Directions
Transcribe each entry exactly as it appears, leaving out any picture it holds.

(Given data)

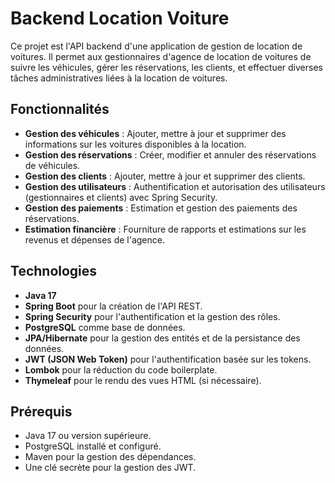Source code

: # Backend Location Voiture

Ce projet est l'API backend d'une application de gestion de location de voitures. Il permet aux gestionnaires d'agence de location de voitures de suivre les véhicules, gérer les réservations, les clients, et effectuer diverses tâches administratives liées à la location de voitures.

## Fonctionnalités

- **Gestion des véhicules** : Ajouter, mettre à jour et supprimer des informations sur les voitures disponibles à la location.
- **Gestion des réservations** : Créer, modifier et annuler des réservations de véhicules.
- **Gestion des clients** : Ajouter, mettre à jour et supprimer des clients.
- **Gestion des utilisateurs** : Authentification et autorisation des utilisateurs (gestionnaires et clients) avec Spring Security.
- **Gestion des paiements** : Estimation et gestion des paiements des réservations.
- **Estimation financière** : Fourniture de rapports et estimations sur les revenus et dépenses de l'agence.

## Technologies

- **Java 17**
- **Spring Boot** pour la création de l'API REST.
- **Spring Security** pour l'authentification et la gestion des rôles.
- **PostgreSQL** comme base de données.
- **JPA/Hibernate** pour la gestion des entités et de la persistance des données.
- **JWT (JSON Web Token)** pour l'authentification basée sur les tokens.
- **Lombok** pour la réduction du code boilerplate.
- **Thymeleaf** pour le rendu des vues HTML (si nécessaire).

## Prérequis

- Java 17 ou version supérieure.
- PostgreSQL installé et configuré.
- Maven pour la gestion des dépendances.
- Une clé secrète pour la gestion des JWT.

(End Given data)

Answer box
Source code

: # Backend Location Voiture

Ce projet est l'API backend d'une application de gestion de location de voitures. Il permet aux gestionnaires d'agence de location de voitures de suivre les véhicules, gérer les réservations, les clients, et effectuer diverses tâches administratives liées à la location de voitures.

## Fonctionnalités

- **Gestion des véhicules** : Ajouter, mettre à jour et supprimer des informations sur les voitures disponibles à la location.
- **Gestion des réservations** : Créer, modifier et annuler des réservations de véhicules.
- **Gestion des clients** : Ajouter, mettre à jour et supprimer des clients.
- **Gestion des utilisateurs** : Authentification et autorisation des utilisateurs (gestionnaires et clients) avec Spring Security.
- **Gestion des paiements** : Estimation et gestion des paiements des réservations.
- **Estimation financière** : Fourniture de rapports et estimations sur les revenus et dépenses de l'agence.

## Technologies

- **Java 17**
- **Spring Boot** pour la création de l'API REST.
- **Spring Security** pour l'authentification et la gestion des rôles.
- **PostgreSQL** comme base de données.
- **JPA/Hibernate** pour la gestion des entités et de la persistance des données.
- **JWT (JSON Web Token)** pour l'authentification basée sur les tokens.
- **Lombok** pour la réduction du code boilerplate.
- **Thymeleaf** pour le rendu des vues HTML (si nécessaire).

## Prérequis

- Java 17 ou version supérieure.
- PostgreSQL installé et configuré.
- Maven pour la gestion des dépendances.
- Une clé secrète pour la gestion des JWT.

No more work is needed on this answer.